If the economy picks up, thanks to federal tax cuts and Federal Reserve Board interest rate cuts, the actual tax surplus could be significantly higher. Last year, it reached $930 million.
These overpayments are not trivial. In merely two years, they add up to $1.3 billion. That's $680 per Maryland household, or the equivalent of a week's salary for the average Maryland wage-earner -- enough to pay back-to-school expenses for most families for two years, or two months of utilities bills.
If you went to a restaurant and ran up a bill of $56.20 and gave the waiter a $100 bill, you wouldn't expect him to keep the change. But that's what Governor Glendening has done by spending the state's tax surplus. And he's doing it without so much as a by-your-leave.
The Maryland Taxpayers Association (MTA) -- the only state-wide grass-roots organization that represents individual taxpayers in our state -- believes this money should be given back to its rightful owners: the taxpayers. But Mr. Glendening and the big spenders in Annapolis think they are entitled to spend it.
With a $21.3 billion state budget that busts all spending caps, Governor Glendening is asking the legislature to cheat taxpayers out of the money they were overcharged by the state. This is money that never should have been deducted from workers' paychecks because it was never budgeted in the first place. It is money that filled state coffers because Marylanders worked hard and produced much.
How will it be used? That depends on Mr. Glendening's whim of the week.
Some of the money will go to create new entitlements, some to create state jobs. Lots will go to building marble palaces throughout the University of Maryland system, where we are told the governor would like to land after leaving office.
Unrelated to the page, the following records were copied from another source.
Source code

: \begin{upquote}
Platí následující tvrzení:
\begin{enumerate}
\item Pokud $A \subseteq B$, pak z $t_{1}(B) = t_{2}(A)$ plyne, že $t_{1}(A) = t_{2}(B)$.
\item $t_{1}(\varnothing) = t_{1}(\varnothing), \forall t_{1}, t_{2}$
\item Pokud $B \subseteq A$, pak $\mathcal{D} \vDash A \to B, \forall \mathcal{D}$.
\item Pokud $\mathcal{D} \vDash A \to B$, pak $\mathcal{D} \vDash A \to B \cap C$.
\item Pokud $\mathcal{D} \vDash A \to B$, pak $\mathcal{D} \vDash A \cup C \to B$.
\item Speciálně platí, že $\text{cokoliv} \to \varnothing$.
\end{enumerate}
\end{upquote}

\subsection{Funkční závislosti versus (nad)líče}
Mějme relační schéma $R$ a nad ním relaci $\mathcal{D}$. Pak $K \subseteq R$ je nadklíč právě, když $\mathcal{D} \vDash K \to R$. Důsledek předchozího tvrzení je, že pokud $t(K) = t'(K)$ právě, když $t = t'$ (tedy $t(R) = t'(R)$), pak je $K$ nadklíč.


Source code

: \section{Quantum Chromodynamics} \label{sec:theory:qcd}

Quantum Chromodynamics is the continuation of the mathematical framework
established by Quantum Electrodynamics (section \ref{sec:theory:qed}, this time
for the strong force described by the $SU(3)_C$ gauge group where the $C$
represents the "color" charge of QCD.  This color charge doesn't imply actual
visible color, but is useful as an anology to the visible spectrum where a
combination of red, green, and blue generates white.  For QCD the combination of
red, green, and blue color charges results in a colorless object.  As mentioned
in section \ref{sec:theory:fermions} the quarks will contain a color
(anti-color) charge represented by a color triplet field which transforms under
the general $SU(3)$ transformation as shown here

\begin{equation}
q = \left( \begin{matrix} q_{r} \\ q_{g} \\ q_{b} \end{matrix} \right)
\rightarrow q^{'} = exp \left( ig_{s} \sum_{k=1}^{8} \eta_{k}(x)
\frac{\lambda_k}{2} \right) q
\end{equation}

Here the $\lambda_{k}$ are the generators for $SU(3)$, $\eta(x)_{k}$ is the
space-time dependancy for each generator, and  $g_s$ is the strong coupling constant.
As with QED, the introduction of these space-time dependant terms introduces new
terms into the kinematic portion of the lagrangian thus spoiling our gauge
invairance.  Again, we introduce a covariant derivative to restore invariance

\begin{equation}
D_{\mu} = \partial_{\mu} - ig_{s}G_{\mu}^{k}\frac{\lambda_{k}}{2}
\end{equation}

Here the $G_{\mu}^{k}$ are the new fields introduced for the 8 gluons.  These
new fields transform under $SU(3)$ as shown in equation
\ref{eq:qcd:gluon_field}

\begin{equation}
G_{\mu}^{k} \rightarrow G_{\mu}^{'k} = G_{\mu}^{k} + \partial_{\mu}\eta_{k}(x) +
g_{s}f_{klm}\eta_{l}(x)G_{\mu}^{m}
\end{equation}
Mr. Glendening's priorities include rich payoffs to union bosses who have contributed handsomely to his election campaigns. Union featherbedding laws, introduced by the governor last year, are already driving up the cost of building new schools by an estimated 20 percent across the state and are expected to add about $150 million to Maryland's share of the cost of rebuilding the Wilson bridge, according to a recent study by University of Baltimore economics professor Armand J. Thieblot.
But Mr. Glendening is not merely content to spend the tax surplus: he is also dipping deeply into the state's rainy day fund and creating obligations that will have to be funded for years to come, good times or bad. Some legislators, such as Eastern Shore Republican Sen. J. Lowell Stoltzfus, still remember the 1991-1992 economic downturn when the state scrambled to cut a bloated work force and overgenerous social programs built up during fat times.
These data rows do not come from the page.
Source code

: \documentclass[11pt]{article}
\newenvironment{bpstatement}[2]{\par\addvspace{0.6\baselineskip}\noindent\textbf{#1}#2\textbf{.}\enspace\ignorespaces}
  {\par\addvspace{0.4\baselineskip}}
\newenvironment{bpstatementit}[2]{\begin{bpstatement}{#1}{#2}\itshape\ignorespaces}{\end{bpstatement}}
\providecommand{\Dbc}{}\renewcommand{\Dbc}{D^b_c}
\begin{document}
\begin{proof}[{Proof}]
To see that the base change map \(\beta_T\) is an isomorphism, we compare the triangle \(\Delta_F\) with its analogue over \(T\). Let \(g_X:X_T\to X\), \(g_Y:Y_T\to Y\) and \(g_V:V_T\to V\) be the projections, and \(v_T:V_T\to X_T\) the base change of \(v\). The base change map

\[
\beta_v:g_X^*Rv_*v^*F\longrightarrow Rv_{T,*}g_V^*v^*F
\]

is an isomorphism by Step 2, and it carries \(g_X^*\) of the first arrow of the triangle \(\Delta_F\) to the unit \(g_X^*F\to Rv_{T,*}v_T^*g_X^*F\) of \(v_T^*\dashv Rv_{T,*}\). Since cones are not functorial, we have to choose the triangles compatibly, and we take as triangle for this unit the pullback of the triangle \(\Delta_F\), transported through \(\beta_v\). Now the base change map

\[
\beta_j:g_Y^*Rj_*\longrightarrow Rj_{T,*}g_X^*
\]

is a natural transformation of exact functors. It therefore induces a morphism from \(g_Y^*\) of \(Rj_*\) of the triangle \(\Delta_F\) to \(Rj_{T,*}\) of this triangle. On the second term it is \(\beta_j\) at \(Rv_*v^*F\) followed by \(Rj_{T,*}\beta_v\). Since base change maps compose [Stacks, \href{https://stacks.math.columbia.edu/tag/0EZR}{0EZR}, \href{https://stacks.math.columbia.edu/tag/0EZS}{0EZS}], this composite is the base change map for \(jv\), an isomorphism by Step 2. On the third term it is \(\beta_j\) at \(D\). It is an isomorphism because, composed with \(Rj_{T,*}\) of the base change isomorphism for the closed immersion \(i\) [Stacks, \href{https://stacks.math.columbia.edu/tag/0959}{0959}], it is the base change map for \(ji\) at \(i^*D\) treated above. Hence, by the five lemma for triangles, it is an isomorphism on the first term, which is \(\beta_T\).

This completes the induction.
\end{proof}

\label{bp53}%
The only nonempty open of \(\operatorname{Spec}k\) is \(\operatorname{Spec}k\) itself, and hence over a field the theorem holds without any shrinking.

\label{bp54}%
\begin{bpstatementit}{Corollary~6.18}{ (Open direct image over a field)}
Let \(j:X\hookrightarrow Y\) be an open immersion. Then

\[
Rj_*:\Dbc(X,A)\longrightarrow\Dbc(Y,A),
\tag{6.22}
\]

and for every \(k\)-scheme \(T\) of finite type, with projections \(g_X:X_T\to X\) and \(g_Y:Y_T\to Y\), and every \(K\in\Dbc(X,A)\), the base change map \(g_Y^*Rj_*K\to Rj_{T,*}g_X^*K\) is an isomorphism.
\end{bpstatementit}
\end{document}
"You didn't even see a single-sided piece of paper around here back then," he told me recently. "Have people forgotten?"
This is fiscally irresponsible and will leave the state facing huge deficits, just as Prince George's County faced after Mr. Glendening's tenure as county executive.
Marylanders are taxed sufficiently and already provide more than enough revenue at current tax rates to generously fund the state's needs. We will have new schools and carry out needed repairs on existing ones without raising tax rates or spending the tax surplus. We will even have much-needed new roads -- if the governor will agree to build them.
The MTA believes Marylanders should have the opportunity to vote on whether the state should refund their tax overpayments. That's why we back a return-the-tax-surplus amendment to the Maryland constitution in this year's legislative session.
This proposal does not mandate a tax refund. It places the issue on the ballot of the next general election so the people of Maryland can decide for themselves. Oregon and Colorado already have similar provisions. Maryland should, too.
Kenneth R. Timmerman, a former candidate in the Maryland Republican primary for the U.S. Senate, is president of the Maryland Taxpayers Association Inc. He lives in Kensington.